Print out the entries that follow exactly, missing none.

[Plain-text document sources]
-=-=-

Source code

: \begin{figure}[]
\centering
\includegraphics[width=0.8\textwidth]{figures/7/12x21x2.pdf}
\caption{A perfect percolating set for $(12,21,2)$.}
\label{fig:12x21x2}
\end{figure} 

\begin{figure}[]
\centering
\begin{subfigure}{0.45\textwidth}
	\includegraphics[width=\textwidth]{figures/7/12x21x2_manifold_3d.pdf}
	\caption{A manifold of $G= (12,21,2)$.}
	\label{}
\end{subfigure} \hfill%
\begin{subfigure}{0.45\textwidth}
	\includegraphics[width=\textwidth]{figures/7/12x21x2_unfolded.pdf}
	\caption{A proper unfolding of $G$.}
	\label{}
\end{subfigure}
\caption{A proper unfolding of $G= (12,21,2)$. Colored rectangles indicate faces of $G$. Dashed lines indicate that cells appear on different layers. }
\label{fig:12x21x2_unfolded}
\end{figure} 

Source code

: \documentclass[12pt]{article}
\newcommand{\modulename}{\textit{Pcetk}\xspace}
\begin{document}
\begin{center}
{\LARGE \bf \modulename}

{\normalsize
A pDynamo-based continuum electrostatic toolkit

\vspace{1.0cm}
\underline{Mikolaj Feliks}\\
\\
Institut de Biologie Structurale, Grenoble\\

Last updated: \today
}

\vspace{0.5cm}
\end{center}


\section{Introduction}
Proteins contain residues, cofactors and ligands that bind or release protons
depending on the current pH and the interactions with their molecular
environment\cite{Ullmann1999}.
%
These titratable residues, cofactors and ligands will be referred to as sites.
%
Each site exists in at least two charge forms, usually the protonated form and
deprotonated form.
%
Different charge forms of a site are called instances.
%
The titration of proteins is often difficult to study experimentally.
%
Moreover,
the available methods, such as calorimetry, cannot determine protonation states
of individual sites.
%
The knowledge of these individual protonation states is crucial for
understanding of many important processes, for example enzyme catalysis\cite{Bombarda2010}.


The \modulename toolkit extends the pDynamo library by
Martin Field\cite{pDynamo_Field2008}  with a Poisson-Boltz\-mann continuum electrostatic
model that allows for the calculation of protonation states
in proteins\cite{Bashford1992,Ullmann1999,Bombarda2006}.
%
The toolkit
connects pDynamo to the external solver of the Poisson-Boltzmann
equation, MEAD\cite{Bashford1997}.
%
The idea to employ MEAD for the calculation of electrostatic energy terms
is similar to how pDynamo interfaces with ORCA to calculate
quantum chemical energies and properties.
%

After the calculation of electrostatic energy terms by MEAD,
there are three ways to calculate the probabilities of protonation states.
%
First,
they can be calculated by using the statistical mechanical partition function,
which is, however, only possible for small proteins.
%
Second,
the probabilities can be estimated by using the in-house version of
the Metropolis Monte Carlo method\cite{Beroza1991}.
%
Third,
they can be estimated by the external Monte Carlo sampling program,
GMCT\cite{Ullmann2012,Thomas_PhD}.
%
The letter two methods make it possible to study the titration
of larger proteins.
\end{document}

-=-=-

◆ Worked solution:
Source code

: \begin{figure}[]
\centering
\includegraphics[width=0.8\textwidth]{figures/7/12x21x2.pdf}
\caption{A perfect percolating set for $(12,21,2)$.}
\label{fig:12x21x2}
\end{figure} 

\begin{figure}[]
\centering
\begin{subfigure}{0.45\textwidth}
	\includegraphics[width=\textwidth]{figures/7/12x21x2_manifold_3d.pdf}
	\caption{A manifold of $G= (12,21,2)$.}
	\label{}
\end{subfigure} \hfill%
\begin{subfigure}{0.45\textwidth}
	\includegraphics[width=\textwidth]{figures/7/12x21x2_unfolded.pdf}
	\caption{A proper unfolding of $G$.}
	\label{}
\end{subfigure}
\caption{A proper unfolding of $G= (12,21,2)$. Colored rectangles indicate faces of $G$. Dashed lines indicate that cells appear on different layers. }
\label{fig:12x21x2_unfolded}
\end{figure} 

Source code

: \documentclass[12pt]{article}
\newcommand{\modulename}{\textit{Pcetk}\xspace}
\begin{document}
\begin{center}
{\LARGE \bf \modulename}

{\normalsize
A pDynamo-based continuum electrostatic toolkit

\vspace{1.0cm}
\underline{Mikolaj Feliks}\\
\\
Institut de Biologie Structurale, Grenoble\\

Last updated: \today
}

\vspace{0.5cm}
\end{center}


\section{Introduction}
Proteins contain residues, cofactors and ligands that bind or release protons
depending on the current pH and the interactions with their molecular
environment\cite{Ullmann1999}.
%
These titratable residues, cofactors and ligands will be referred to as sites.
%
Each site exists in at least two charge forms, usually the protonated form and
deprotonated form.
%
Different charge forms of a site are called instances.
%
The titration of proteins is often difficult to study experimentally.
%
Moreover,
the available methods, such as calorimetry, cannot determine protonation states
of individual sites.
%
The knowledge of these individual protonation states is crucial for
understanding of many important processes, for example enzyme catalysis\cite{Bombarda2010}.


The \modulename toolkit extends the pDynamo library by
Martin Field\cite{pDynamo_Field2008}  with a Poisson-Boltz\-mann continuum electrostatic
model that allows for the calculation of protonation states
in proteins\cite{Bashford1992,Ullmann1999,Bombarda2006}.
%
The toolkit
connects pDynamo to the external solver of the Poisson-Boltzmann
equation, MEAD\cite{Bashford1997}.
%
The idea to employ MEAD for the calculation of electrostatic energy terms
is similar to how pDynamo interfaces with ORCA to calculate
quantum chemical energies and properties.
%

After the calculation of electrostatic energy terms by MEAD,
there are three ways to calculate the probabilities of protonation states.
%
First,
they can be calculated by using the statistical mechanical partition function,
which is, however, only possible for small proteins.
%
Second,
the probabilities can be estimated by using the in-house version of
the Metropolis Monte Carlo method\cite{Beroza1991}.
%
Third,
they can be estimated by the external Monte Carlo sampling program,
GMCT\cite{Ullmann2012,Thomas_PhD}.
%
The letter two methods make it possible to study the titration
of larger proteins.
\end{document}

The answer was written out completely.